Using Radon instead of ImageLines@EdgeDetect@. No need for thinning the lines.

i     = ImageAdjust@Import@"http://i.stack.imgur.com/rRCH5.png";
cc    = ComponentMeasurements[MaxDetect[r = Radon@i, .1], "Centroid"];
angle = -cc[[All, 2, 1]] Pi/First@ImageDimensions@r// Mean;
ImageAdjust@ImageRotate[i, angle, Background -> Black] 

Mathematica graphics

The 0.1 in MaxDetect[r = Radon@i, .1] is empirical, but I found it working very well when using Radon[ ]. Otherwise you may find FindThreshold[ ] useful for estimating an ad hoc value.

Showing the alignment:

horline[i_Image, row_] := Graphics[{Orange, Thick, 
                              Line[{{0, row}, {Last@ImageDimensions@i, row}}]}]
With[{j = ImageAdjust@ImageRotate[i, angle, Background -> Black]}, 
                      Show[j, horline[j, #] & /@ cc[[All, 2, 2]]]]

Mathematica graphics


I don't know about the generality of this method, but you seem to already have a general method. This works on the image you provided, and is adapted from the code you posted,

img = Import["http://i.stack.imgur.com/rRCH5.png"];
ImageRotate[img, -ArcTan @@ 
   Flatten@(Differences /@ 
      Transpose[
       First@ImageLines[EdgeDetect@img, 
         MaxFeatures -> 1]]), "MaxAreaCropping"]

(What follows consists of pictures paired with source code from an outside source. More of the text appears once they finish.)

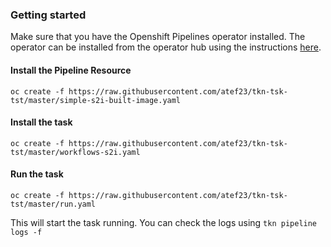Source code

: ### Getting started

Make sure that you have the Openshift Pipelines operator installed. The operator can be installed from the operator hub using the instructions [here](https://github.com/openshift/pipelines-tutorial/blob/master/install-operator.md). 

#### Install the Pipeline Resource

`oc create -f https://raw.githubusercontent.com/atef23/tkn-tsk-tst/master/simple-s2i-built-image.yaml`

#### Install the task

`oc create -f https://raw.githubusercontent.com/atef23/tkn-tsk-tst/master/workflows-s2i.yaml`


#### Run the task

`oc create -f https://raw.githubusercontent.com/atef23/tkn-tsk-tst/master/run.yaml`


This will start the task running. You can check the logs using `tkn pipeline logs -f`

enter image description here

Essentially you just need to find one line using ImageLines and then find the angle it makes with the horizontal, then rotate it through the reverse of that angle.


Another maybe interesting method strike on me with PrincipalComponents:

img = Import["http://i.stack.imgur.com/rRCH5.png"];
inipos = Position[
   ImageData@
    Image@First@Values@ComponentMeasurements[Binarize[img], "Mask"], 
   1., {2}];
mat = FindGeometricTransform[PrincipalComponents[N@inipos], 
    inipos][[2]];
ImageRotate@ImageTransformation[img, mat, PlotRange -> All]

enter image description here